◆ Records for this exercise ◆
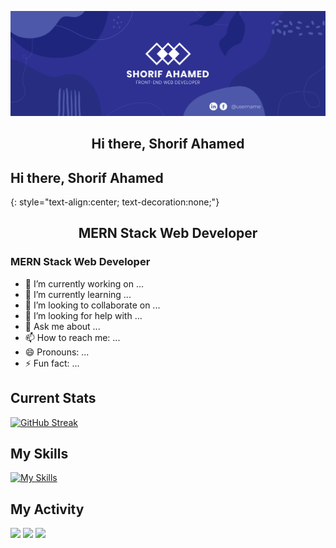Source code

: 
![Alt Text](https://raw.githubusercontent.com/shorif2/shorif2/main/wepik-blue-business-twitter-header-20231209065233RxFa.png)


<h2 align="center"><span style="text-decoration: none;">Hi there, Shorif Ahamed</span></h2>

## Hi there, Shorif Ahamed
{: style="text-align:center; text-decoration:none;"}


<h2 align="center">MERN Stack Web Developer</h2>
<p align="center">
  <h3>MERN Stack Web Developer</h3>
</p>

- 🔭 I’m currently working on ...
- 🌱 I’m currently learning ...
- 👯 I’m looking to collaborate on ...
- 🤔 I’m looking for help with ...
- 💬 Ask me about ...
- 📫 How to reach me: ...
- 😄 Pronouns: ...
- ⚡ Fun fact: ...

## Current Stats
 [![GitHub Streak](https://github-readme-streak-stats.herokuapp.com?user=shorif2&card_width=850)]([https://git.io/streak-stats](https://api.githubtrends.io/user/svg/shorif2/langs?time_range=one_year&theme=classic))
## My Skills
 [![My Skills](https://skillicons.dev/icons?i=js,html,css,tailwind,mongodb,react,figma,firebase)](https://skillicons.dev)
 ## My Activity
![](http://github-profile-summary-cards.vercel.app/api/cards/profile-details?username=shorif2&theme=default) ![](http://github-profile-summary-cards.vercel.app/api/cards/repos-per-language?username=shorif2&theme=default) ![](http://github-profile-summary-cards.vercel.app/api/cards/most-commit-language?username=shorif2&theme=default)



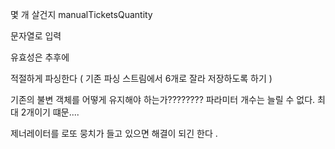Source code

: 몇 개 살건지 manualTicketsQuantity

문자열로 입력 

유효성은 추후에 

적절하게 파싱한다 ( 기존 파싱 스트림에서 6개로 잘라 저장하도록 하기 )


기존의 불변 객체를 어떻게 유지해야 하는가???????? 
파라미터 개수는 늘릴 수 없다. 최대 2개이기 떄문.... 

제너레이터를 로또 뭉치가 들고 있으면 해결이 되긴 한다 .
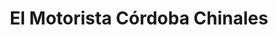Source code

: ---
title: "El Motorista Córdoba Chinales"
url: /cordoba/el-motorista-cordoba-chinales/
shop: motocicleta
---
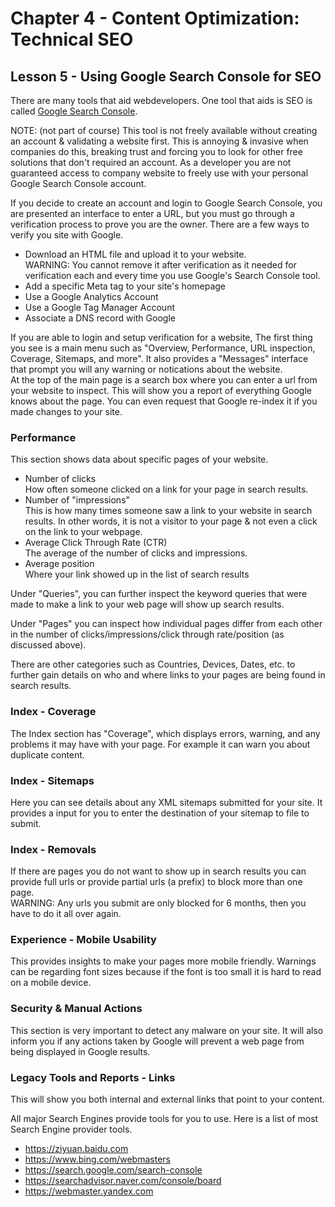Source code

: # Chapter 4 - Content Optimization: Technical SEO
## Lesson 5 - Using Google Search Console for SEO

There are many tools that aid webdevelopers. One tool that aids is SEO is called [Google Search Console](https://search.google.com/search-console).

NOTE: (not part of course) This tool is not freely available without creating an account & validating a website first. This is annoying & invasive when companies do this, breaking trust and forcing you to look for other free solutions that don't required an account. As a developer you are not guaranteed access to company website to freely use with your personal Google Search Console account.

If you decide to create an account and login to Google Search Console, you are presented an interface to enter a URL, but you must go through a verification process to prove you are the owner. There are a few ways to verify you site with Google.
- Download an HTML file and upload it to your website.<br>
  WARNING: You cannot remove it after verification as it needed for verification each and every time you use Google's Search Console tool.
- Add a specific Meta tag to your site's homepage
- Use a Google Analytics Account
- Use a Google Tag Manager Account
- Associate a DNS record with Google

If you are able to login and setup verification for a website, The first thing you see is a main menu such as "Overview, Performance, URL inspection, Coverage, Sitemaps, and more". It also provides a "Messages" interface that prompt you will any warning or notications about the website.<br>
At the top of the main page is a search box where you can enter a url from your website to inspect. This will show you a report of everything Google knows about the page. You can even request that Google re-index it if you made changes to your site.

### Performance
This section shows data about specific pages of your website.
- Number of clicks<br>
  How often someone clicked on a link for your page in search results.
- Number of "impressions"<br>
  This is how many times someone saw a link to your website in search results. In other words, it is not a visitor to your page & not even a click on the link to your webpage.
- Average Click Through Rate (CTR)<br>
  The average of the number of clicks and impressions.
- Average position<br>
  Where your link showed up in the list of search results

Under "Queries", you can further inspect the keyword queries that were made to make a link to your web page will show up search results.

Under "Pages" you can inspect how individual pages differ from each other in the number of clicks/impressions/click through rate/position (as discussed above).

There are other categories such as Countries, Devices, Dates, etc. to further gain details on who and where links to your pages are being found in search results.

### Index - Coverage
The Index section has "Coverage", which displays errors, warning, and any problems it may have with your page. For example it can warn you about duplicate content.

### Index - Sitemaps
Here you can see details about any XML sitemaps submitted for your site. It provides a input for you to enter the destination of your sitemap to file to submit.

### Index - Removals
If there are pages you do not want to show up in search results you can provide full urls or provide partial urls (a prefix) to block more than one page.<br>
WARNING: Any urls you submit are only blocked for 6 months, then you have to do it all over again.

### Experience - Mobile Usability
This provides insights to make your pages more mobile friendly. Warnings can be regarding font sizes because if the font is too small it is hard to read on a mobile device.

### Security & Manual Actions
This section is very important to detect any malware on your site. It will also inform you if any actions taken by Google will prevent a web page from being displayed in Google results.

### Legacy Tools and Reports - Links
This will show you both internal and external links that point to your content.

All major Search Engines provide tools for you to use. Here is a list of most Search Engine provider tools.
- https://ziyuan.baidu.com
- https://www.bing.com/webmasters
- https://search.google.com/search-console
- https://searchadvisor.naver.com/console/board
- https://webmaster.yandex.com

◆ About this exercise ◆
For the word "being", tally the lines of the listing that include it and give the number alone.

◆ Exercise solution ◆
2